Skip to main content

Overview

The AssemblyAI Real-Time Transcription Browser Example uses a three-tier architecture that separates concerns between the backend server, frontend client, and AssemblyAI’s streaming service.

Architecture Components

1. Express Server (Backend)

The Express server acts as a security layer and token provider:
server.js
const express = require("express");
const path = require("path");
const { generateTempToken } = require("./tokenGenerator");

const app = express();
const PORT = 8000;

app.use(express.static(path.join(__dirname, "public")));

app.get("/token", async (req, res) => {
  try {
    const token = await generateTempToken(60);
    res.json({ token });
  } catch (error) {
    res.status(500).json({ error: "Failed to generate token" });
  }
});
The server’s primary responsibility is generating temporary tokens for secure client-side connections to AssemblyAI. It never exposes your API key to the browser.

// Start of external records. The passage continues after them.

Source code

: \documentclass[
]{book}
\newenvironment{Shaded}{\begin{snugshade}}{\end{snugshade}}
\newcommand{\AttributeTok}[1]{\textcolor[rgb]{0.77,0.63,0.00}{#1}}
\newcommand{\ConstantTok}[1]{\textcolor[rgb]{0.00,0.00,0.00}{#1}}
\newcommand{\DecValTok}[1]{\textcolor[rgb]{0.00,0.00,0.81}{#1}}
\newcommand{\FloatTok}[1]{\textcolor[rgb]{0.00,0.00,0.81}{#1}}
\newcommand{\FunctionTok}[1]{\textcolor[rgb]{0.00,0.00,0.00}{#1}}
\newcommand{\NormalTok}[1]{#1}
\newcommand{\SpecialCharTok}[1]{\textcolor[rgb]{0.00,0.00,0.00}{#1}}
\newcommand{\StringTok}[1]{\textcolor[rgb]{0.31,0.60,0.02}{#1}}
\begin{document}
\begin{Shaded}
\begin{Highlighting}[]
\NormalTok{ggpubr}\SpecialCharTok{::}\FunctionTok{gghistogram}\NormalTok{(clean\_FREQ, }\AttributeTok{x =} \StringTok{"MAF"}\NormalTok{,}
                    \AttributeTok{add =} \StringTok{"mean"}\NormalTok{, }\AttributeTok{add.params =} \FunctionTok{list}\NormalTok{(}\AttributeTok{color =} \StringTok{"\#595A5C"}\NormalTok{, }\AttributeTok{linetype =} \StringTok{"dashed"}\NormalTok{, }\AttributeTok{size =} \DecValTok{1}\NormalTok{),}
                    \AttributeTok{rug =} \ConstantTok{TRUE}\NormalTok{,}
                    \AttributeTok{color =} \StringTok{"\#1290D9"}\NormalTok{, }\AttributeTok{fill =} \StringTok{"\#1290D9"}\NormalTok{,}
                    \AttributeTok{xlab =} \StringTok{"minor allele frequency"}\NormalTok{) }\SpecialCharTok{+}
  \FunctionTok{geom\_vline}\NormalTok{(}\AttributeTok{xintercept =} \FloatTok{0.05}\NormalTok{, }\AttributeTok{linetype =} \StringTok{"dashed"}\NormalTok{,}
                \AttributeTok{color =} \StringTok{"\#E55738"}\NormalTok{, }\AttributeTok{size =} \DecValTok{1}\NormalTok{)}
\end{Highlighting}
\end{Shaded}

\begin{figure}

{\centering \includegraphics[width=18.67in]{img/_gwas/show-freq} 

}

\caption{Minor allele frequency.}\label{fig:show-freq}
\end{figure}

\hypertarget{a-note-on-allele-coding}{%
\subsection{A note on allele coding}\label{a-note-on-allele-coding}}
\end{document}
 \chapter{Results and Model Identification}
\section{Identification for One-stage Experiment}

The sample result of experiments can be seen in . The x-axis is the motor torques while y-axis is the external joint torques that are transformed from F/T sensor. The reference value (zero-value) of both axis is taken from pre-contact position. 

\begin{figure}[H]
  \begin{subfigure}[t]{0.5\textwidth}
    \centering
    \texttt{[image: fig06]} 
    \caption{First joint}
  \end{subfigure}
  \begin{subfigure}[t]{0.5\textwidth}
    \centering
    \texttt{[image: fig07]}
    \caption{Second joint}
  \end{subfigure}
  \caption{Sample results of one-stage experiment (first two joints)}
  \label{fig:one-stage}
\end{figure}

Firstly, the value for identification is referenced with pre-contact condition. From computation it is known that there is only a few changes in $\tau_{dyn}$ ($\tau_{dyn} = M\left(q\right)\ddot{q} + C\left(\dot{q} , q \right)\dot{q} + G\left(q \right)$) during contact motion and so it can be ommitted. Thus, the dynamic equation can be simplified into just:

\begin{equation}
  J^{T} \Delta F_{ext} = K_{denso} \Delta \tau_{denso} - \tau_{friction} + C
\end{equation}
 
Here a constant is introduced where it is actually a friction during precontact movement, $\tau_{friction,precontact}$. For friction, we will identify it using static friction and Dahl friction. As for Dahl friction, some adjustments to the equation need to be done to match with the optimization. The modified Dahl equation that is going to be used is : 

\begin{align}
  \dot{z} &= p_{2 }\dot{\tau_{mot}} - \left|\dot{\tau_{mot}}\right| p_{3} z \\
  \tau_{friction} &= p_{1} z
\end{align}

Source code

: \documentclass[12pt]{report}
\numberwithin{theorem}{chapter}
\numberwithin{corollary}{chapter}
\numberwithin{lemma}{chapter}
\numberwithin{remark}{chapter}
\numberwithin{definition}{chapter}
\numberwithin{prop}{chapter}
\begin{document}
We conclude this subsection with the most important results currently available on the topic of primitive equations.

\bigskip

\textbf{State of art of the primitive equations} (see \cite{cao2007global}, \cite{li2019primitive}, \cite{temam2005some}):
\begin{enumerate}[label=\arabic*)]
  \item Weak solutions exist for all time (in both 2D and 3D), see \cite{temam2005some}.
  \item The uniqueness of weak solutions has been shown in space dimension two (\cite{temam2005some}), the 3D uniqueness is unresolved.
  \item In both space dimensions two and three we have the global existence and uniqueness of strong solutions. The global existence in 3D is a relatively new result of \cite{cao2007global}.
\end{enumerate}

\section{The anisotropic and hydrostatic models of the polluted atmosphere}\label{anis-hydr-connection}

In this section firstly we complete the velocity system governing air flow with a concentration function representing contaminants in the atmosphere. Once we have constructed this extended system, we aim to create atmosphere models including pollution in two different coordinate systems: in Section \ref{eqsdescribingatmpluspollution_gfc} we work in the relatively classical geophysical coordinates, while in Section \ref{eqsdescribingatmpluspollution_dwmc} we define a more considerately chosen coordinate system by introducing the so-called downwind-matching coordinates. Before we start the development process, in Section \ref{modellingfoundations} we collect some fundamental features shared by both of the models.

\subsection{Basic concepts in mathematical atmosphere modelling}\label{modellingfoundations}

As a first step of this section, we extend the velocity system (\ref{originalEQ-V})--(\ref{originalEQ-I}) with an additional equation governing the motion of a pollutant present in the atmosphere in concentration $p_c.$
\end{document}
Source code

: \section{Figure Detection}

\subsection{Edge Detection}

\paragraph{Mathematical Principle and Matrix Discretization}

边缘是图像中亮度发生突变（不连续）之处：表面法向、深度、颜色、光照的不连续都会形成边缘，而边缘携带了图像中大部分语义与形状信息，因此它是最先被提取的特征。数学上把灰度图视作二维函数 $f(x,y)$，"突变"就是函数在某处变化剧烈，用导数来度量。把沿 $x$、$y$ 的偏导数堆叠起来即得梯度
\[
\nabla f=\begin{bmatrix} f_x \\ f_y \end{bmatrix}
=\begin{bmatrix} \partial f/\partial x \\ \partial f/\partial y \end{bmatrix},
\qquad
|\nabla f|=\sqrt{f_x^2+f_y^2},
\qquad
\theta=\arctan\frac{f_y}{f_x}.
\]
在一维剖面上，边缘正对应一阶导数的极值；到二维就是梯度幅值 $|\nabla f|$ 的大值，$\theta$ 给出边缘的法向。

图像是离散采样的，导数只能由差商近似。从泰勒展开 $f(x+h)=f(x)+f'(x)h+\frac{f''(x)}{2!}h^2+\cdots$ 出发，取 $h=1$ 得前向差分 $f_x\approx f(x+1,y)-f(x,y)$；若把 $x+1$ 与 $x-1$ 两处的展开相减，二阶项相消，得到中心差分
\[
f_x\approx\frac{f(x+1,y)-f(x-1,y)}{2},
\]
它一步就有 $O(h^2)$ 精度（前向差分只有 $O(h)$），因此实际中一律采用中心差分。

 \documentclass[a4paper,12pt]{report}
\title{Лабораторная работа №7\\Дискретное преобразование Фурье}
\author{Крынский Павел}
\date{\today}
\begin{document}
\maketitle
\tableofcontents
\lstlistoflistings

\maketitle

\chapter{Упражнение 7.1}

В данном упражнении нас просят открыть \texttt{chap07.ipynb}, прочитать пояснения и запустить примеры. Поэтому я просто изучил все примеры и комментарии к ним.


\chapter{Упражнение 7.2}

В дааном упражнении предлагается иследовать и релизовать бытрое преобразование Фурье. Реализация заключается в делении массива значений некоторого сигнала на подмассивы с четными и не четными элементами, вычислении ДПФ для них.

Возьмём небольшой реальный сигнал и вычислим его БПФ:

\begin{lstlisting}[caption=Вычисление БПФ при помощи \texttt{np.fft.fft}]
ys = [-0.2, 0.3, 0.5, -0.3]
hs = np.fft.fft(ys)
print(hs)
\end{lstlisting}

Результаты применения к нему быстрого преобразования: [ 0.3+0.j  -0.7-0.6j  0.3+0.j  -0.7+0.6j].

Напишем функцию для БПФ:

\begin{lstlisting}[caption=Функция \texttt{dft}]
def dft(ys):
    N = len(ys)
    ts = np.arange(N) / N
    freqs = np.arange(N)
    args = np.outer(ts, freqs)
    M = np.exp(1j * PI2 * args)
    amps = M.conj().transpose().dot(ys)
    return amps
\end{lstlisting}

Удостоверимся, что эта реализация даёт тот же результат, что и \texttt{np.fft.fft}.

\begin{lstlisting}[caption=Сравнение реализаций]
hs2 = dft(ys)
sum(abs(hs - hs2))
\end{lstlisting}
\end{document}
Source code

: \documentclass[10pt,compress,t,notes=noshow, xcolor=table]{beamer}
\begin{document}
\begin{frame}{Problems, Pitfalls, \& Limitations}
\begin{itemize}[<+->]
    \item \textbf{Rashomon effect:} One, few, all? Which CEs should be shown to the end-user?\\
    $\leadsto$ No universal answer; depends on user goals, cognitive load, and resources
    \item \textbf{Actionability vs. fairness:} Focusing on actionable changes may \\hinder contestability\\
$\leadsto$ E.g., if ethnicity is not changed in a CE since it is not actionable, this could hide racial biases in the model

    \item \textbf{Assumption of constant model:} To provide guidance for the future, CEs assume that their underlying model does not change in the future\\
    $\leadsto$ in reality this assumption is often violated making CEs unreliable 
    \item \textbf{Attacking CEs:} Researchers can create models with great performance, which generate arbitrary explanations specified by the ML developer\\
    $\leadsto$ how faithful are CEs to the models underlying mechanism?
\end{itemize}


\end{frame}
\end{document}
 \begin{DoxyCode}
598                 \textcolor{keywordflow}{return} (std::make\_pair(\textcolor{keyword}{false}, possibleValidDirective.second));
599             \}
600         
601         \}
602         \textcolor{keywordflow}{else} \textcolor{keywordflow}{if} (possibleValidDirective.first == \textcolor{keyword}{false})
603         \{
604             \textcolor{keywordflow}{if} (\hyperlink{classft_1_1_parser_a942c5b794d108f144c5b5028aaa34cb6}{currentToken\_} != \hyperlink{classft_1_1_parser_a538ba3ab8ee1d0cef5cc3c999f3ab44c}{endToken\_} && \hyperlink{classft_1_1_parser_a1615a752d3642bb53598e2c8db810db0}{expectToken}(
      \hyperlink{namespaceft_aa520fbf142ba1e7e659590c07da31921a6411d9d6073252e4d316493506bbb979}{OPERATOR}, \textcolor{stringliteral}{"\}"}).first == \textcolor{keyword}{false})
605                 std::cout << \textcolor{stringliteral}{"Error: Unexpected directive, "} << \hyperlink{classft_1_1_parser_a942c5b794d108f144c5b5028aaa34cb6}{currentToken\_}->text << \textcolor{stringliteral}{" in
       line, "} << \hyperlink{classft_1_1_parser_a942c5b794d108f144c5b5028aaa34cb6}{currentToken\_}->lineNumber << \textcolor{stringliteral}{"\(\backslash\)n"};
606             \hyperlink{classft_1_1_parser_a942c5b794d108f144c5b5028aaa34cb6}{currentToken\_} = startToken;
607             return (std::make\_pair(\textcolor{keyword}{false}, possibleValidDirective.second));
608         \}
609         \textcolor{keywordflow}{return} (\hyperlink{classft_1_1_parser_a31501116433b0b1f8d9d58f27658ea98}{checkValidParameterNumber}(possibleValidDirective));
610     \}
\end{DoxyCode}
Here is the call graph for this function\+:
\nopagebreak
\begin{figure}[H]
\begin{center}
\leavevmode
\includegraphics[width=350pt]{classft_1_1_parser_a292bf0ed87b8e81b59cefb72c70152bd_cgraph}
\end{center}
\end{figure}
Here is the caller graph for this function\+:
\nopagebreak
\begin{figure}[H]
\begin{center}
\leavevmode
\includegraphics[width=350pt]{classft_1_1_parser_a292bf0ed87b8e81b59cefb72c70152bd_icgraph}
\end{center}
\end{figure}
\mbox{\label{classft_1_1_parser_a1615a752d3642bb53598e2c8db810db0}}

2. Browser Client (Frontend)

The client handles three main responsibilities:
  • Audio capture using the Web Audio API and AudioWorklet
  • Token retrieval from the Express server
  • WebSocket communication with AssemblyAI’s real-time service
index.js
async function run() {
  microphone = createMicrophone();
  await microphone.requestPermission();

  // Get temporary token from server
  const response = await fetch("http://localhost:8000/token");
  const data = await response.json();

  // Connect to AssemblyAI with token
  const endpoint = `wss://streaming.assemblyai.com/v3/ws?sample_rate=16000&formatted_finals=true&token=${data.token}`;
  ws = new WebSocket(endpoint);
}

3. AssemblyAI Streaming Service

The AssemblyAI service receives audio data over WebSocket and returns transcripts in real-time using turn-based messages.

Data Flow

Turn-Based Transcription

AssemblyAI returns transcripts as “turns” - natural speech segments organized by speaker turns:
index.js
const turns = {}; // keyed by turn_order

ws.onmessage = (event) => {
  const msg = JSON.parse(event.data);
  if (msg.type === "Turn") {
    const { turn_order, transcript } = msg;
    turns[turn_order] = transcript;

    // Display turns in order
    const orderedTurns = Object.keys(turns)
      .sort((a, b) => Number(a) - Number(b))
      .map((k) => turns[k])
      .join(" ");

    messageEl.innerText = orderedTurns;
  }
};
Turns may arrive out of order due to network conditions or processing delays. The application stores turns in an object and sorts them by turn_order for display.

Security Architecture

By using temporary tokens generated server-side, your AssemblyAI API key never leaves the server. This prevents unauthorized access even if the client code is compromised.
The token-based security model ensures:
  1. API keys remain secret on the server
  2. Clients receive time-limited access tokens
  3. Tokens expire automatically (60 seconds in this example)
  4. Each client session requires a new token

Connection Lifecycle

  1. Initialization: User clicks “Record” button
  2. Token Request: Client fetches temporary token from Express server
  3. WebSocket Connection: Client connects to AssemblyAI using token
  4. Audio Streaming: AudioWorklet processes and sends audio chunks
  5. Transcription: AssemblyAI returns Turn messages with transcripts
  6. Termination: User clicks “Stop”, client sends Terminate message and closes connection
The application maintains state through boolean flags (isRecording) and object references (ws, microphone) to coordinate between components.